When Gascón was the San Francisco D.A., he pushed to end cash bail, which was followed by a huge increase in property crimes. Gascón helped author Prop. 47, which reduced many crimes from felonies to misdemeanors. While it did indeed reduce the number of African-Americans arrested for felonies, it did not reduce the number of crimes committed across California. In fact, the opposite happened.
With that record, it was pretty clear what Gascón would do to Los Angeles if he got elected. Still, after a whole bunch of wealthy San Francisco Bay Area leftists poured money into his campaign (although Soros outspent them all), Los Angeles citizens, undoubtedly gripped in the emotional fallout from George Floyd's self-induced death, voted Gascón into office.
Since then, they've paid the price for that bit of stupidity. Gascón announced an across-the-board refusal to seek cash bail for certain offenses; released many who were currently in jail because they couldn't pay bail; re-evaluated all sentences for which prisoners had already served 20 years, no matter the crime; refused to seek the death penalty, no matter the crime; and refused to charge any juveniles as adults — again, no matter the crime.

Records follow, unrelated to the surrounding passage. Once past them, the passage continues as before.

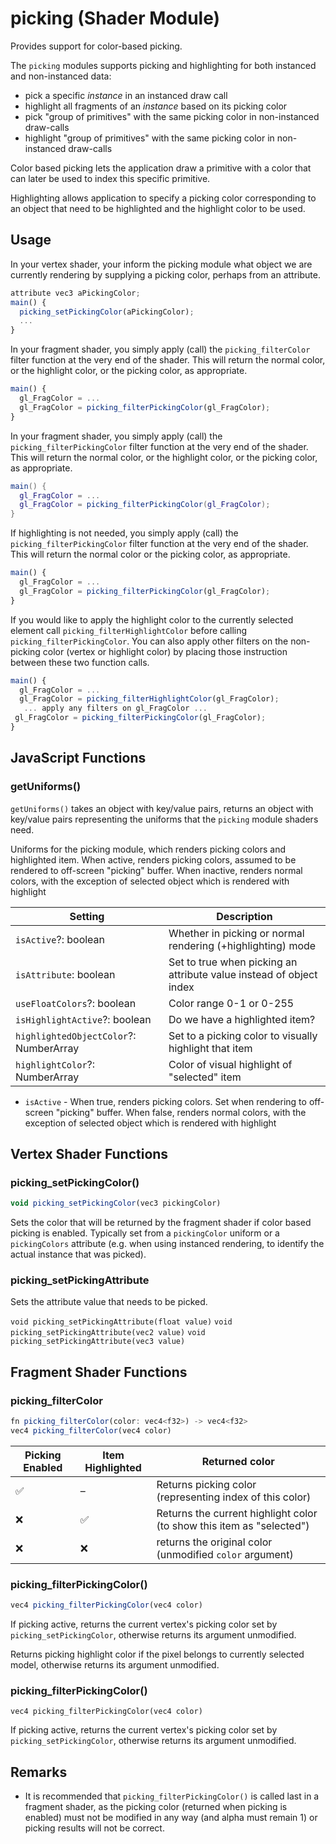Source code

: # picking (Shader Module)

Provides support for color-based picking. 

The `picking` modules supports picking and highlighting for both instanced and non-instanced data:
- pick a specific *instance* in an instanced draw call
- highlight all fragments of an *instance* based on its picking color
- pick "group of primitives" with the same picking color in non-instanced draw-calls
- highlight "group of primitives" with the same picking color in non-instanced draw-calls

Color based picking lets the application draw a primitive with a color that can later be used to index this specific primitive.

Highlighting allows application to specify a picking color corresponding to an object that need to be highlighted and the highlight color to be used.


## Usage

In your vertex shader, your inform the picking module what object we are currently rendering by supplying a picking color, perhaps from an attribute.

```ts
attribute vec3 aPickingColor;
main() {
  picking_setPickingColor(aPickingColor);
  ...
}
```

In your fragment shader, you simply apply (call) the `picking_filterColor` filter function at the very end of the shader. This will return the normal color, or the highlight color, or the picking color, as appropriate.

```ts
main() {
  gl_FragColor = ...
  gl_FragColor = picking_filterPickingColor(gl_FragColor);
}
```

In your fragment shader, you simply apply (call) the `picking_filterPickingColor` filter function at the very end of the shader. This will return the normal color, or the highlight color, or the picking color, as appropriate.

```glsl
main() {
  gl_FragColor = ...
  gl_FragColor = picking_filterPickingColor(gl_FragColor);
}
```

If highlighting is not needed, you simply apply (call) the `picking_filterPickingColor` filter function at the very end of the shader. This will return the normal color or the picking color, as appropriate.

```ts
main() {
  gl_FragColor = ...
  gl_FragColor = picking_filterPickingColor(gl_FragColor);
}
```

If you would like to apply the highlight color to the currently selected element call `picking_filterHighlightColor` before calling `picking_filterPickingColor`. You can also apply other filters on the non-picking color (vertex or highlight color) by placing those instruction between these two function calls.

```ts
main() {
  gl_FragColor = ...
  gl_FragColor = picking_filterHighlightColor(gl_FragColor);
   ... apply any filters on gl_FragColor ...
 gl_FragColor = picking_filterPickingColor(gl_FragColor);
}
```

## JavaScript Functions

### getUniforms()

`getUniforms()` takes an object with key/value pairs, returns an object with key/value pairs representing the uniforms that the `picking` module shaders need.

Uniforms for the picking module, which renders picking colors and highlighted item. 
When active, renders picking colors, assumed to be rendered to off-screen "picking" buffer. 
When inactive, renders normal colors, with the exception of selected object which is rendered with highlight 

| Setting                                | Description                                                         |
| -------------------------------------- | ------------------------------------------------------------------- |
| `isActive`?: boolean                   | Whether in picking or normal rendering (+highlighting) mode         |
| `isAttribute`: boolean                 | Set to true when picking an attribute value instead of object index |
| `useFloatColors`?: boolean             | Color range 0-1 or 0-255                                            |
| `isHighlightActive`?: boolean          | Do we have a highlighted item?                                      |
| `highlightedObjectColor`?: NumberArray | Set to a picking color to visually highlight that item              |
| `highlightColor`?: NumberArray         | Color of visual highlight of "selected" item                        |

- `isActive` - When true, renders picking colors. Set when rendering to off-screen "picking" buffer. When false, renders normal colors, with the exception of selected object which is rendered with highlight 

<!---
- `pickingActive`=`false` (_boolean_) - Renders the picking colors instead of the normal colors. Normally only used with an off-screen framebuffer during picking.
- `pickingSelectedColor`=`null` (_array|null_) - The picking color of the selected (highlighted) object.
- `pickingHighlightColor`= `[0, 255, 255, 255]` (_array_) - Color used to highlight the currently selected object.
- `pickingAttribute`=`false` (_boolean_) - Renders a color that encodes an attribute value. Normally only used with an off-screen framebuffer during picking.

opts can contain following keys:

- `pickingSelectedColorValid` (_boolean_) - When true current instance picking color is ignored, hence no instance is highlighted.
- `pickingSelectedColor` (_array_) - Picking color of the currently selected instance.
- `pickingHighlightColor` (_array_)- Color used to highlight the currently selected instance.
- `pickingActive`=`false` (_boolean_) - When true, renders the picking colors instead of the normal colors. Normally only used with an off-screen framebuffer during picking. Default value is `false`.

Note that the selected item will be rendered using `pickingHighlightColor`, if blending is enabled for the draw, alpha channel can be used to control the blending result.
-->

## Vertex Shader Functions

### picking_setPickingColor()

```ts
void picking_setPickingColor(vec3 pickingColor)
```

Sets the color that will be returned by the fragment shader if color based picking is enabled. Typically set from a `pickingColor` uniform or a `pickingColors` attribute (e.g. when using instanced rendering, to identify the actual instance that was picked).

### picking_setPickingAttribute

Sets the attribute value that needs to be picked.

`void picking_setPickingAttribute(float value)`
`void picking_setPickingAttribute(vec2 value)`
`void picking_setPickingAttribute(vec3 value)`

## Fragment Shader Functions

### picking_filterColor

```ts
fn picking_filterColor(color: vec4<f32>) -> vec4<f32>
vec4 picking_filterColor(vec4 color)
```

| Picking Enabled | Item Highlighted | Returned color                                                        |
| --------------- | ---------------- | --------------------------------------------------------------------- |
| ✅               | –                | Returns picking color (representing index of this color)              |
| ❌               | ✅                | Returns the current highlight color (to show this item as "selected") |
| ❌               | ❌                | returns the original color (unmodified `color` argument)              |

### picking_filterPickingColor()

```ts
vec4 picking_filterPickingColor(vec4 color)
```

If picking active, returns the current vertex's picking color set by `picking_setPickingColor`, otherwise returns its argument unmodified.

Returns picking highlight color if the pixel belongs to currently selected model, otherwise returns its argument unmodified.


### picking_filterPickingColor()

`vec4 picking_filterPickingColor(vec4 color)`

If picking active, returns the current vertex's picking color set by `picking_setPickingColor`, otherwise returns its argument unmodified.

## Remarks

- It is recommended that `picking_filterPickingColor()` is called last in a fragment shader, as the picking color (returned when picking is enabled) must not be modified in any way (and alpha must remain 1) or picking results will not be correct.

It was that last that garnered the most press. In 2014, when he was two weeks away from turning 18, James Tubbs molested an 8-year-old girl. He was finally arrested at age 26. The bearded Tubbs promptly announced he was a woman named Hannah. Gascón insisted that Tubbs be tried as a juvenile female. Thanks to Gascón's new rules, the 26-year-old male Tubbs will spend two years in a juvenile facility for girls.
Even the prosecutors working under Gascón are agitating against him, and, in February, a recall movement began. This effort, the second attempt, may be the one that works. According to the organizers, not only have they raised $3.5 million, but they've already collected 125,000 signatures of the 566,857 they need by July 6 to get his recall on the ballot.
Image: George Gascón and Chesa Boudin.
Things are no better in San Francisco for Chesa Boudin, a man descended from a long line of Marxists. His parents were members of the militant leftist Weather Underground and were convicted of felony murder. Boudin's mother, Kathy Boudin, paroled in 2003, promptly became a professor at Columbia, which helps explain why America's colleges and universities are insane and need to lose all federal funding. His father, David Gilbert, just got out of jail in November and apparently hasn't yet landed a university gig. Boudin was then raised by Bill Ayers and Bernardine Dohrn, also academics and Obama's buddies.
So again, voters knew what they were getting with Boudin: the complete abandonment of criminal justice. Just as Gascón did, Boudin announced all sorts of policies that would make it harder to prosecute criminals. Consistent with leftist principles, he did away with cash bail and, instead, has prosecutors decide how risky the person arrested was. And again, like all leftist prosecutors, Boudin routinely released repeat offenders. On his watch, crimes have shot up.
He's also just bad at his job. Judges have expressed dismay over how the D.A.'s office was run because of constant turnover, missed deadlines, the failure to turn over exculpatory evidence, and other carelessness. And when the inevitable recall campaign began, two of his former prosecutors joined it. As with Gascón, the first recall didn't make it to the ballot, but a second effort succeeded, with Boudin's recall coming for a vote in June.
Just as Gascón's foes are optimistic, so are Boudin's — especially because of a newly released poll showing that 68% of San Francisco voters support recalling Boudin, 74% think badly of him, and 61% believe he "is responsible for rising crime rates in San Francisco, especially burglaries and thefts."
The poll was commissioned by recall organizers, but they used a reputable Bay Area polling company. This election is also coming on the heels of the election removing radical activists from the San Francisco School Board. All this suggests that even San Francisco's famously leftist citizens have reached their tipping point.
It's to be hoped that thoughtless Democrats who like to virtue-signal will have learned their lessons from the disastrous reign of leftists in federal and state offices, but, sadly, I doubt it.